Yahoo Chairman and board member Fred Amoroso has resigned from the company.
According to a statement from Amoroso, who was appointed to the role last May, his stint as chairman was only intended to last one year. And so, almost to the day, he is relinquishing his position with the Web portal. He will continue to serve on the company’s board until June, when its annual shareholders meeting takes place. Until then, former LiveOps CEO, eBay COO and current Yahoo board member Maynard Webb Jr. will step in to fill his shoes.
Amoroso’s resignation is a reminder of the upheaval Yahoo has gone through over the past year or so. The chairman began his term during that brief two-month sliver of time when Yahoo operated under interim CEO Ross Levinsohn, who took the helm after then-CEO Scott Thompson resigned. (If you recall, the company was not too pleased about finding out that Thompson padded his resume with a fake college degree.) Thompson himself had only been CEO for four months before he left the company.
Now all eyes have been on Marissa Mayer since she succeeded Levinsohn in July 2012, and so far, it seems the company has been on a track of slow-but-steady growth under the current CEO. Last week, Yahoo announced that Q1 profits rose 36 percent.
On Amoroso’s departure, Mayer released a statement:
Fred has been a wonderful chairman for Yahoo over the past year, and I’m personally grateful for his trust and guidance as I took on the role as Yahoo CEO. Fred’s mentorship and perspective has proved truly valuable to me in my first few months here at Yahoo.
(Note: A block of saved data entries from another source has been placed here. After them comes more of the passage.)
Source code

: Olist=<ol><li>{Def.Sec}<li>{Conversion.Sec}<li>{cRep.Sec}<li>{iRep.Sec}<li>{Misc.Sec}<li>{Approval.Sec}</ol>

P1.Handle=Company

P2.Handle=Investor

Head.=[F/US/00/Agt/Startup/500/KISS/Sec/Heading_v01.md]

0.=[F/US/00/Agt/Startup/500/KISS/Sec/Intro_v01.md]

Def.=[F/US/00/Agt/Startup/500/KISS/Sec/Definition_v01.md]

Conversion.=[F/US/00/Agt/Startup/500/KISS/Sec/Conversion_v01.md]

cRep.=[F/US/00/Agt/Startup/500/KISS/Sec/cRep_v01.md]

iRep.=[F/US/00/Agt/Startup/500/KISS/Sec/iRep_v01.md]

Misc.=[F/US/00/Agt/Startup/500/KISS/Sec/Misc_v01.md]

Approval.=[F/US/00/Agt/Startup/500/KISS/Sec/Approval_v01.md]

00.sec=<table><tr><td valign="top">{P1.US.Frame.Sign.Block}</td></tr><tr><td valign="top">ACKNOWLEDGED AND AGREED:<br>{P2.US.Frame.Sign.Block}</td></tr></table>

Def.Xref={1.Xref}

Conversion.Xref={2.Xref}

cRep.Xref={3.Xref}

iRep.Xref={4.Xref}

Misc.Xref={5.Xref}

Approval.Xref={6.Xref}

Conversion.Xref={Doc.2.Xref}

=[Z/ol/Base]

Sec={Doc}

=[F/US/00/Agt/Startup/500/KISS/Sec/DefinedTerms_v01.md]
Mayer seems genuinely sad to see Amoroso go, though that doesn’t mean she’ll be taking any down-time to mourn his exit. In fact, we’re quite certain she’ll be very busy, keeping Yahoo on the rails while also balancing her new role as Jawbone board member. Mayer has a reputation for being an aesthete as well as experienced in product design, which always seemed somewhat wasted at Yahoo. It will be interesting to see what, if anything, she brings to the table for the wireless accessory maker.